- **Activity**
Restate word for word the entries below, starting with the line with "A new Flutter project." and continuing through the line with "- **Basic Server-Client". Include both of those lines and no others.

- **Material supplied**
══════════
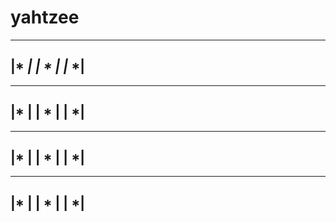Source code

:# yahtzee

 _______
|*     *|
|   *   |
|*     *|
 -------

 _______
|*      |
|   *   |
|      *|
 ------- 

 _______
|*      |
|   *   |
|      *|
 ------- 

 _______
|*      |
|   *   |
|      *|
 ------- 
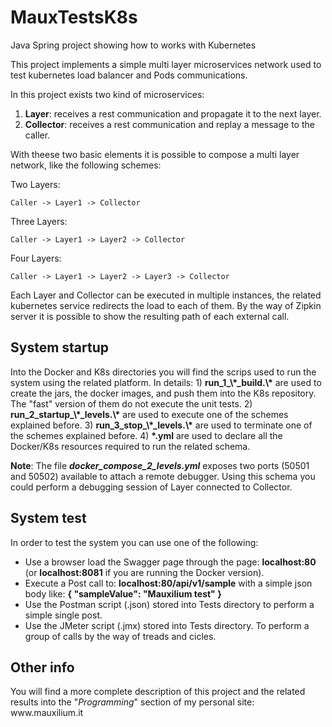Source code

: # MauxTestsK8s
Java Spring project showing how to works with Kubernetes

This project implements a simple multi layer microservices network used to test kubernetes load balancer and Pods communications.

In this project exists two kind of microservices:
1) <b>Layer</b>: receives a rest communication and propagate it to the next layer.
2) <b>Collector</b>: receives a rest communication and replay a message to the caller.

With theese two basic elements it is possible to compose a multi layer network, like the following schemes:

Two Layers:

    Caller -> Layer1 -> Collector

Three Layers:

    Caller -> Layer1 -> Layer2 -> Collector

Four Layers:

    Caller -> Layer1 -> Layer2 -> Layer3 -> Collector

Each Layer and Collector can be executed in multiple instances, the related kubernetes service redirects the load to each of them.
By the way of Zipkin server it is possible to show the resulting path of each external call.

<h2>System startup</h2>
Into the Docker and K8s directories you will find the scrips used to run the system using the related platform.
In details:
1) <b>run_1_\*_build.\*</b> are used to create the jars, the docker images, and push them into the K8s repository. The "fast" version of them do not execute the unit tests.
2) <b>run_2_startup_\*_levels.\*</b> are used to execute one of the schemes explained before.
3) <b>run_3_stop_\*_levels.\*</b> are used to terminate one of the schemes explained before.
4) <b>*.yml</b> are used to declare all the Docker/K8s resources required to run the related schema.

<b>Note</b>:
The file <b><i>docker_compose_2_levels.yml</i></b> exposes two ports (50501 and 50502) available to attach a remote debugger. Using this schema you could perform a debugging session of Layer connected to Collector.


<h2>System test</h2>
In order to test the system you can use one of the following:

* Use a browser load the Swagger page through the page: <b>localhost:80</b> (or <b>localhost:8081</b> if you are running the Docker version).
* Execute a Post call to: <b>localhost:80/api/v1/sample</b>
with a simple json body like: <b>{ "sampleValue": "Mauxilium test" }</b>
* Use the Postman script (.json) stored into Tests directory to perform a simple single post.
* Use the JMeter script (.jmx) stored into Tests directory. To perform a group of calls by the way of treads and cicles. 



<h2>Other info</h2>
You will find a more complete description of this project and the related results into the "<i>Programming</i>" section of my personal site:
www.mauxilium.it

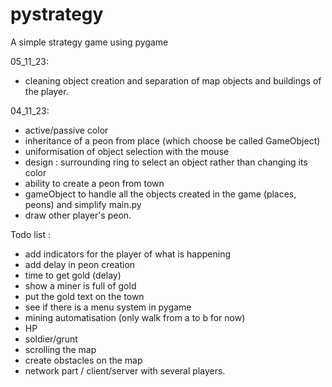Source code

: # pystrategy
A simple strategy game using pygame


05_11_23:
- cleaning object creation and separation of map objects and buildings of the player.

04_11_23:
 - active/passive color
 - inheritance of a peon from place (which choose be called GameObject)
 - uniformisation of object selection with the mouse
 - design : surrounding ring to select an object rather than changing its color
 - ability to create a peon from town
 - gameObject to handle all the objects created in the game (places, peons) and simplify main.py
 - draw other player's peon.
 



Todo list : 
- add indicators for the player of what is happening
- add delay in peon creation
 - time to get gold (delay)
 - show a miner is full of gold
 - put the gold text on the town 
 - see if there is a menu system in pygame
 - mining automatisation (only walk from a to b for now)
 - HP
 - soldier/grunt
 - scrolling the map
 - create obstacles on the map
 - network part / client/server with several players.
══════════
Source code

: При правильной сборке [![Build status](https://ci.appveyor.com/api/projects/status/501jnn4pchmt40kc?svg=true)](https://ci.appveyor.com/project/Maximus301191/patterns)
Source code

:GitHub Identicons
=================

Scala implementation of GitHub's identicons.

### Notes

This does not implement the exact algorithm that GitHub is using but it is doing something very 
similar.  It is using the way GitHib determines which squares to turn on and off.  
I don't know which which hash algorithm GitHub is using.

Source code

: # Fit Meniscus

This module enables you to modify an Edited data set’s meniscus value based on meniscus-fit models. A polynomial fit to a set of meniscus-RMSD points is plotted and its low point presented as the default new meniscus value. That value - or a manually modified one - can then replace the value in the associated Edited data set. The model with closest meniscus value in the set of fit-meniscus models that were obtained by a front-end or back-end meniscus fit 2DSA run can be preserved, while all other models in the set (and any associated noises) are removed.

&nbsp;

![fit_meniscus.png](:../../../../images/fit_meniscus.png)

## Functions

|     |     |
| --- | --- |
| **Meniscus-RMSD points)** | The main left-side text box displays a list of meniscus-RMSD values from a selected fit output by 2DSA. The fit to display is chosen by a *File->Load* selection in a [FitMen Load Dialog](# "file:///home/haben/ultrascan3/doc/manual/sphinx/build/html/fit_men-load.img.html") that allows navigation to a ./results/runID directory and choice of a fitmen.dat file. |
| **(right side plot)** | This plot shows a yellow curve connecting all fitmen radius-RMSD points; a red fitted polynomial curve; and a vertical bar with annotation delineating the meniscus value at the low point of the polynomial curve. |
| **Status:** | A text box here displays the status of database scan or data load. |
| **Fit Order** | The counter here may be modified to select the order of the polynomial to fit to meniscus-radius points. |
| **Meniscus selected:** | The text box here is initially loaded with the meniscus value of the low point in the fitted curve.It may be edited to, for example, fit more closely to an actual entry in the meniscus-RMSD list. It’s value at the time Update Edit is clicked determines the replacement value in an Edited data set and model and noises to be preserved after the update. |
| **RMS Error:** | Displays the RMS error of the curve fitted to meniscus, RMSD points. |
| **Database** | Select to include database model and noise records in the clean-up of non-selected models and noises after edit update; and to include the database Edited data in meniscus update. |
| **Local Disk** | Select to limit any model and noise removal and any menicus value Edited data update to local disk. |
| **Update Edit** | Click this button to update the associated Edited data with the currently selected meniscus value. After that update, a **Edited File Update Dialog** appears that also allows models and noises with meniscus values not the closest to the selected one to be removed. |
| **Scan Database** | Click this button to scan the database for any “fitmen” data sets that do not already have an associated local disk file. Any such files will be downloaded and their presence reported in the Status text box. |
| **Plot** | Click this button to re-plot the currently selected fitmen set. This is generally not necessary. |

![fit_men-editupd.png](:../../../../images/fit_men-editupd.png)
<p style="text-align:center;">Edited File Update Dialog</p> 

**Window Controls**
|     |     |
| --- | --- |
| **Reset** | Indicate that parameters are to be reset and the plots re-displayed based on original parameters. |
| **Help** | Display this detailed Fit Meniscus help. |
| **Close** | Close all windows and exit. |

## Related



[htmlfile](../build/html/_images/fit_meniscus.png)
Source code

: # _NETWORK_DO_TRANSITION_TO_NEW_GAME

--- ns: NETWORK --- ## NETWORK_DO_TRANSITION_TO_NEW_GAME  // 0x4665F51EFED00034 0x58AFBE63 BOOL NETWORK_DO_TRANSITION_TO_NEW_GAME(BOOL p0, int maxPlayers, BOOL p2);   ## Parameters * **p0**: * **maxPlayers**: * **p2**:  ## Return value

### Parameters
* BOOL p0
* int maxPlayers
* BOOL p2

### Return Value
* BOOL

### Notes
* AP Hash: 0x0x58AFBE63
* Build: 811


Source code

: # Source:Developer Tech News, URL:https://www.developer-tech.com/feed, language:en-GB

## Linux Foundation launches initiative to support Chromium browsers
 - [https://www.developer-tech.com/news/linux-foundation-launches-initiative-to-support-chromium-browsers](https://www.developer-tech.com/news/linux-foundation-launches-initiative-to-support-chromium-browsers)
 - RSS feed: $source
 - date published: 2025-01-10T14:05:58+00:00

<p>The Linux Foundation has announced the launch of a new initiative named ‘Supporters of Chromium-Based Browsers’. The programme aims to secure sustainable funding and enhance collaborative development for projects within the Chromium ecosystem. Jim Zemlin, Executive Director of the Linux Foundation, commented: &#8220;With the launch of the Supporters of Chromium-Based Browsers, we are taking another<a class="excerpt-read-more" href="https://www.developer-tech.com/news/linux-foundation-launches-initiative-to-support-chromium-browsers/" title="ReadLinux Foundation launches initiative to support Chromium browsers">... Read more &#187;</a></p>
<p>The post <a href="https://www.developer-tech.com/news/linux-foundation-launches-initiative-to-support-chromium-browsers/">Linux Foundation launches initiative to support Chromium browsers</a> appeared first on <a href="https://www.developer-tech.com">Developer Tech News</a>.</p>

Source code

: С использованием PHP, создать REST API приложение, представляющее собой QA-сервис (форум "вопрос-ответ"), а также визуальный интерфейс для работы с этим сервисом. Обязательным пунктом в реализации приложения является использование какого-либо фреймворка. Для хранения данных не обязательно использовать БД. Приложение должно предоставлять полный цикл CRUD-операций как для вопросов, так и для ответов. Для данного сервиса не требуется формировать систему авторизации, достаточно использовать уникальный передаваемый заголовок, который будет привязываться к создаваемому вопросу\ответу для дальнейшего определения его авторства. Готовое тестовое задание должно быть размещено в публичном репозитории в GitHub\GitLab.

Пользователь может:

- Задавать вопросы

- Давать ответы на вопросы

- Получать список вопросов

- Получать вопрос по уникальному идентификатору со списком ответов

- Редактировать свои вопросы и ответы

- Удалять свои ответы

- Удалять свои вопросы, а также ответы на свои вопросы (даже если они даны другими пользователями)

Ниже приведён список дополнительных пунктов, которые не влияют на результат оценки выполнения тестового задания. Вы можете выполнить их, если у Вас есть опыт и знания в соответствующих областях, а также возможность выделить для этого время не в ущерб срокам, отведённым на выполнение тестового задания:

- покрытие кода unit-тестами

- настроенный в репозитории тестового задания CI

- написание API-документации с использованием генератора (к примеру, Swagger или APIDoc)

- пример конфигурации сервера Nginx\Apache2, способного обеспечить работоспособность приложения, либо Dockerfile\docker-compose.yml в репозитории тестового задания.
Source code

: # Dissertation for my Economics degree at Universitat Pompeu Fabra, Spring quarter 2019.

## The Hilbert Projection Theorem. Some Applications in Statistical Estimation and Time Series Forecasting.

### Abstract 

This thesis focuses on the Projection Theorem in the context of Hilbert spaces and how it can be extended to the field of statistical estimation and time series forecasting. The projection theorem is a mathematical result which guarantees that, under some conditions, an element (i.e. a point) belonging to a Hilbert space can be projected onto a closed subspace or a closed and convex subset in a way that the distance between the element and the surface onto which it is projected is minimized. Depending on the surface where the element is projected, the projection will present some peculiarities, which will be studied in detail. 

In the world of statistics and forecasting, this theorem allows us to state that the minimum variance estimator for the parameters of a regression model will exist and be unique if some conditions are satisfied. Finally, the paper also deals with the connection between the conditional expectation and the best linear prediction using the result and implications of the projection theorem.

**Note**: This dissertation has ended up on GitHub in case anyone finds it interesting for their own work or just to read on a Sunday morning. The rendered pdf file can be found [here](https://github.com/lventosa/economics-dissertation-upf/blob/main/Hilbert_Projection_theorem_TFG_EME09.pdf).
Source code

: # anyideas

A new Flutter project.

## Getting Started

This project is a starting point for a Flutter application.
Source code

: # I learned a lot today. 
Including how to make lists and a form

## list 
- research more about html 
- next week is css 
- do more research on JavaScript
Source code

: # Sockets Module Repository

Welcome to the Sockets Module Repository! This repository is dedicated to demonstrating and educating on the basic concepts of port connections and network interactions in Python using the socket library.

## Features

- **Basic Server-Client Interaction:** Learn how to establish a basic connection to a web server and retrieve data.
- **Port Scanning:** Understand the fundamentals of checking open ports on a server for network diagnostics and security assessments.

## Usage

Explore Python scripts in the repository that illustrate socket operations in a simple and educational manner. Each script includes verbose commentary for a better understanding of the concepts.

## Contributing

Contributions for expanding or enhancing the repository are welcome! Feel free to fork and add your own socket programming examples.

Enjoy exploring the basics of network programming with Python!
══════════
- **Finished task**
A new Flutter project.

## Getting Started

This project is a starting point for a Flutter application.
Source code

: # I learned a lot today. 
Including how to make lists and a form

## list 
- research more about html 
- next week is css 
- do more research on JavaScript
Source code

: # Sockets Module Repository

Welcome to the Sockets Module Repository! This repository is dedicated to demonstrating and educating on the basic concepts of port connections and network interactions in Python using the socket library.

## Features

- **Basic Server-Client Interaction:** Learn how to establish a basic connection to a web server and retrieve data.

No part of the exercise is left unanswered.